*** Opening Information shown ***
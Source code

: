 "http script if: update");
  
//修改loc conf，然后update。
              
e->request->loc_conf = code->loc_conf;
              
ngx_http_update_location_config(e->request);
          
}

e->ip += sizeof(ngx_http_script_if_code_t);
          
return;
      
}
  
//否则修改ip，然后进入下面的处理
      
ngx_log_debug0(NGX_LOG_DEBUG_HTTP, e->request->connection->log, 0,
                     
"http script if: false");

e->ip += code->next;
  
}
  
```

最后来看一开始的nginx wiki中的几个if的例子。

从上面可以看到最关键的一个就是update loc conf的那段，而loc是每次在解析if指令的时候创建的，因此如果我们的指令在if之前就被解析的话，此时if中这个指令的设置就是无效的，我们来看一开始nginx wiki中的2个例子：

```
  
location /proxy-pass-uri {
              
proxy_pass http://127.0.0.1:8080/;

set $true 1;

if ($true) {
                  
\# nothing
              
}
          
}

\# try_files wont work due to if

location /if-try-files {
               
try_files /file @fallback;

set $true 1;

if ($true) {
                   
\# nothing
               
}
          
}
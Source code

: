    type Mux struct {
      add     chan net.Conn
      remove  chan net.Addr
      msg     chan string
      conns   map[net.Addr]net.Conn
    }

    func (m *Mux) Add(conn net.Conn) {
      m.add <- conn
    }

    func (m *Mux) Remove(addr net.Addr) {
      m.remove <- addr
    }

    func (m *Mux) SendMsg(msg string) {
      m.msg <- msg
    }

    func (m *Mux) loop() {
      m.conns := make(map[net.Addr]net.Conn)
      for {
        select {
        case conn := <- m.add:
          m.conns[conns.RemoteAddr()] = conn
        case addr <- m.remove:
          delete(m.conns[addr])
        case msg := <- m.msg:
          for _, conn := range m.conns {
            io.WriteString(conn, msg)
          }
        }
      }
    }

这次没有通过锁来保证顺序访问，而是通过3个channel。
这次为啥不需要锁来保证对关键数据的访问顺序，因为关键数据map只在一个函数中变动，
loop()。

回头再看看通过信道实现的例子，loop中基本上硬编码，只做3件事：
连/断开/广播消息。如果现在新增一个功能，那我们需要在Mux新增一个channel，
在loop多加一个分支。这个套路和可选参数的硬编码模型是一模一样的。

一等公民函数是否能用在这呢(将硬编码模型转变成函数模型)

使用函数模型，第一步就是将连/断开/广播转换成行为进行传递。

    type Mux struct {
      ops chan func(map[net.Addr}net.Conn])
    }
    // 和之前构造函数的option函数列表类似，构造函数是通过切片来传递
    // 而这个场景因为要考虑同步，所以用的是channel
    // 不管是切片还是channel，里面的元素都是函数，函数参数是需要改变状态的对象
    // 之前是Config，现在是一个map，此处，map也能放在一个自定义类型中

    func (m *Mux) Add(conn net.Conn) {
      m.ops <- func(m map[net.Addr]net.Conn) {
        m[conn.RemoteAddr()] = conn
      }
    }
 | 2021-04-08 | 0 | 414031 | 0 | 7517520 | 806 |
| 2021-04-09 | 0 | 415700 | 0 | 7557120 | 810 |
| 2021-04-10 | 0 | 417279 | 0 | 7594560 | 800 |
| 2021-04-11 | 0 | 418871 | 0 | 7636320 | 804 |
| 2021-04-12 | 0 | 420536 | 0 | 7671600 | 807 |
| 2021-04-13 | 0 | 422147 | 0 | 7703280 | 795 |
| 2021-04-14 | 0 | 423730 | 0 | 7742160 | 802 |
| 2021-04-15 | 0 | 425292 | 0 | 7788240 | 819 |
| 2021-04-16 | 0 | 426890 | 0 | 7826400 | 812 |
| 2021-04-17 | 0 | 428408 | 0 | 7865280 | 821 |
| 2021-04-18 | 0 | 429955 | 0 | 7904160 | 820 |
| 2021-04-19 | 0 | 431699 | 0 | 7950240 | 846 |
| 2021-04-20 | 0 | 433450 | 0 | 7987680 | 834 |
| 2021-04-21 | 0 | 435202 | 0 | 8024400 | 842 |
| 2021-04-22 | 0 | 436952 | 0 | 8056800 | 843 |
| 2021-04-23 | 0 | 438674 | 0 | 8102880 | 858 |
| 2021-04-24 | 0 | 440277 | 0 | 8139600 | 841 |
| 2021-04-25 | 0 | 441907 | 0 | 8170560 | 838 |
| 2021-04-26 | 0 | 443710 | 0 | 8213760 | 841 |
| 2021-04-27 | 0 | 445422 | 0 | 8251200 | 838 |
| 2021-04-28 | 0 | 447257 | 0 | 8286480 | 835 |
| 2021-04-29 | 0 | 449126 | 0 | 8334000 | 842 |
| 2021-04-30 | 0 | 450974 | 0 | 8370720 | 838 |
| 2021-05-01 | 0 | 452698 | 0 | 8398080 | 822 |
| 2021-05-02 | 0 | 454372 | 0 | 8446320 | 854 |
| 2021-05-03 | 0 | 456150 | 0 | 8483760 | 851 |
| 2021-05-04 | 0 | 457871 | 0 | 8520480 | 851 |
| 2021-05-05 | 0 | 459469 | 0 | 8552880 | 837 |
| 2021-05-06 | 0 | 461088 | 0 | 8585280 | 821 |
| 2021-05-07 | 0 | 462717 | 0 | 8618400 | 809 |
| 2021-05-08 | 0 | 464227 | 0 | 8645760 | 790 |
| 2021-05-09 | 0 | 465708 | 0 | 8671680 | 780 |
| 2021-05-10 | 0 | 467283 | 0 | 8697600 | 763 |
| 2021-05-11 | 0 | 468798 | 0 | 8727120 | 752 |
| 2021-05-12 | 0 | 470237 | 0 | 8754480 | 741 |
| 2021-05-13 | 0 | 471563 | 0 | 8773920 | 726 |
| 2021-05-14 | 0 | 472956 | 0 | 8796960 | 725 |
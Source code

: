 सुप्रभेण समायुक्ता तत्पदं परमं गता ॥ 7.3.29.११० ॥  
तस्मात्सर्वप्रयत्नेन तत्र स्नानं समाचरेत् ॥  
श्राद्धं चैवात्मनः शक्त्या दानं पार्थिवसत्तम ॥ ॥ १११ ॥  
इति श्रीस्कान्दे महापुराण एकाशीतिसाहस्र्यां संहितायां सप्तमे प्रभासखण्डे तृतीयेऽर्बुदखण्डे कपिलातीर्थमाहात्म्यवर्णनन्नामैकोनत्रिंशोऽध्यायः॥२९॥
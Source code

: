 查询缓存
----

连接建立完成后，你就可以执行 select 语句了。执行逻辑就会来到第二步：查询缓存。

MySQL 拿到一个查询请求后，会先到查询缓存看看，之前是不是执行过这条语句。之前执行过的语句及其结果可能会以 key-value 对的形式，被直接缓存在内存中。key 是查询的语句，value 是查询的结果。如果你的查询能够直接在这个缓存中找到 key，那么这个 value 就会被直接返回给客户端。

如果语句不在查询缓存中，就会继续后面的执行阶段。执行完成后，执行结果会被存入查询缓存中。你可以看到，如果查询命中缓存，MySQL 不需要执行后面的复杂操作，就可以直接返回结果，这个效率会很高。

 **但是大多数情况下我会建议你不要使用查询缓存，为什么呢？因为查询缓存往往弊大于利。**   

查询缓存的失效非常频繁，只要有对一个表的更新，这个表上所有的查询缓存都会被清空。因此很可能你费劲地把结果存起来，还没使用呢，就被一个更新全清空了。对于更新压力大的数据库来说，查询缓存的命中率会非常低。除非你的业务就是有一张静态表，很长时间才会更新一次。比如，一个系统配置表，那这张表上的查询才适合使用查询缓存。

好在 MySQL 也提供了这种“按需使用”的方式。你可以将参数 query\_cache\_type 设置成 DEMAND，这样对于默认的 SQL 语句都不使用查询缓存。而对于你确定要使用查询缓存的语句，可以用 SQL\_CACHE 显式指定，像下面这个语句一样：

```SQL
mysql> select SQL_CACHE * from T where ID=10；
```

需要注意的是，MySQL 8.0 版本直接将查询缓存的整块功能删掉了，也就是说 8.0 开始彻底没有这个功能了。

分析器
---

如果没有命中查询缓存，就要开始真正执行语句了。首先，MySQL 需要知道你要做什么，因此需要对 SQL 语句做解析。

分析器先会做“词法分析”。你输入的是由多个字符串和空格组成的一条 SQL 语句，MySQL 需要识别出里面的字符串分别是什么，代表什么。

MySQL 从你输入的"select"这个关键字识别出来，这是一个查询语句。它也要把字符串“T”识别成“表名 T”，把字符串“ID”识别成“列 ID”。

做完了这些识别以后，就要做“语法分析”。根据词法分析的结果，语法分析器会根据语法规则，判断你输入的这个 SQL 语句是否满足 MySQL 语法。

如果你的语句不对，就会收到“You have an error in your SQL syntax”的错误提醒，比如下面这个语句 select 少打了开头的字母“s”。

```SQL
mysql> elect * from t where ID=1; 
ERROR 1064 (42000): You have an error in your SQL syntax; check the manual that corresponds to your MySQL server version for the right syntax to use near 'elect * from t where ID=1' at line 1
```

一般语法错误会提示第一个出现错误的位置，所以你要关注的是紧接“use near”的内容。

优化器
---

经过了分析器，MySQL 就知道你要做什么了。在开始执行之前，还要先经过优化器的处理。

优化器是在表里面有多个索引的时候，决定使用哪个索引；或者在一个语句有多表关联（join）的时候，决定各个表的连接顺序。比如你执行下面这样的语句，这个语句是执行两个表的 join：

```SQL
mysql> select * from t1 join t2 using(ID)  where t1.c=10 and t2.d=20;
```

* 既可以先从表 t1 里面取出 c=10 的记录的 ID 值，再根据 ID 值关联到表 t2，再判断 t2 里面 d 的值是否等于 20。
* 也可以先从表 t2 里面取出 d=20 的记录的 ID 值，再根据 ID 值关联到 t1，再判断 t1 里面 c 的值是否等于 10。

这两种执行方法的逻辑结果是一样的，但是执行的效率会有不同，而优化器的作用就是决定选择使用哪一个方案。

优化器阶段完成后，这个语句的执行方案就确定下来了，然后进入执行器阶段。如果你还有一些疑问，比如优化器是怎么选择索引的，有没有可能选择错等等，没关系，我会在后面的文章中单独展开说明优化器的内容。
*** Closing Information shown ***
*Task to complete*. Show a copy of each line from the records above in which the string "have" occurs.

*Exercise output*.
如果你的语句不对，就会收到“You have an error in your SQL syntax”的错误提醒，比如下面这个语句 select 少打了开头的字母“s”。
ERROR 1064 (42000): You have an error in your SQL syntax; check the manual that corresponds to your MySQL server version for the right syntax to use near 'elect * from t where ID=1' at line 1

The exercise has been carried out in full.